# INSTRUCTIONS FOR THE TASK
Write out the entries exactly, pictures excluded.

Segment Start: AVAILABLE RECORDS

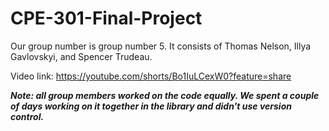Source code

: # CPE-301-Final-Project

Our group number is group number 5. It consists of Thomas Nelson, Illya Gavlovskyi, and Spencer Trudeau.

Video link: https://youtube.com/shorts/Bo1IuLCexW0?feature=share

***Note: all group members worked on the code equally. We spent a couple of days working on it together in the library and didn't use version control.***
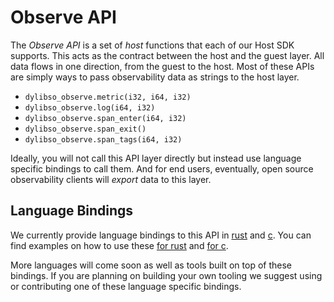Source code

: # Observe API

The *Observe API* is a set of *host* functions that each of our Host SDK supports.
This acts as the contract between the host and the guest layer. All data flows in one direction,
from the guest to the host. Most of these APIs are simply ways to pass observability data as strings
to the host layer.

* `dylibso_observe.metric(i32, i64, i32)`
* `dylibso_observe.log(i64, i32)`
* `dylibso_observe.span_enter(i64, i32)`
* `dylibso_observe.span_exit()`
* `dylibso_observe.span_tags(i64, i32)`

Ideally, you will not call this API layer directly but instead use language specific bindings to call them. And for end users, eventually, open source observability clients will *export* data to this layer.

## Language Bindings

We currently provide language bindings to this API in [rust](rust/) and [c](c/).
You can find examples on how to use these [for rust](test/rust/src/main) and [for c](test/c/main.c).

More languages will come soon as well as tools built on top of these bindings. If you are planning on building your own tooling we suggest using or contributing one of these language specific bindings.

Segment End: AVAILABLE RECORDS

# SOLUTION TO THE PROBLEM
Source code

: # CPE-301-Final-Project

Our group number is group number 5. It consists of Thomas Nelson, Illya Gavlovskyi, and Spencer Trudeau.

Video link: https://youtube.com/shorts/Bo1IuLCexW0?feature=share

***Note: all group members worked on the code equally. We spent a couple of days working on it together in the library and didn't use version control.***
Source code

: # Observe API

The *Observe API* is a set of *host* functions that each of our Host SDK supports.
This acts as the contract between the host and the guest layer. All data flows in one direction,
from the guest to the host. Most of these APIs are simply ways to pass observability data as strings
to the host layer.

* `dylibso_observe.metric(i32, i64, i32)`
* `dylibso_observe.log(i64, i32)`
* `dylibso_observe.span_enter(i64, i32)`
* `dylibso_observe.span_exit()`
* `dylibso_observe.span_tags(i64, i32)`

Ideally, you will not call this API layer directly but instead use language specific bindings to call them. And for end users, eventually, open source observability clients will *export* data to this layer.

## Language Bindings

We currently provide language bindings to this API in [rust](rust/) and [c](c/).
You can find examples on how to use these [for rust](test/rust/src/main) and [for c](test/c/main.c).

More languages will come soon as well as tools built on top of these bindings. If you are planning on building your own tooling we suggest using or contributing one of these language specific bindings.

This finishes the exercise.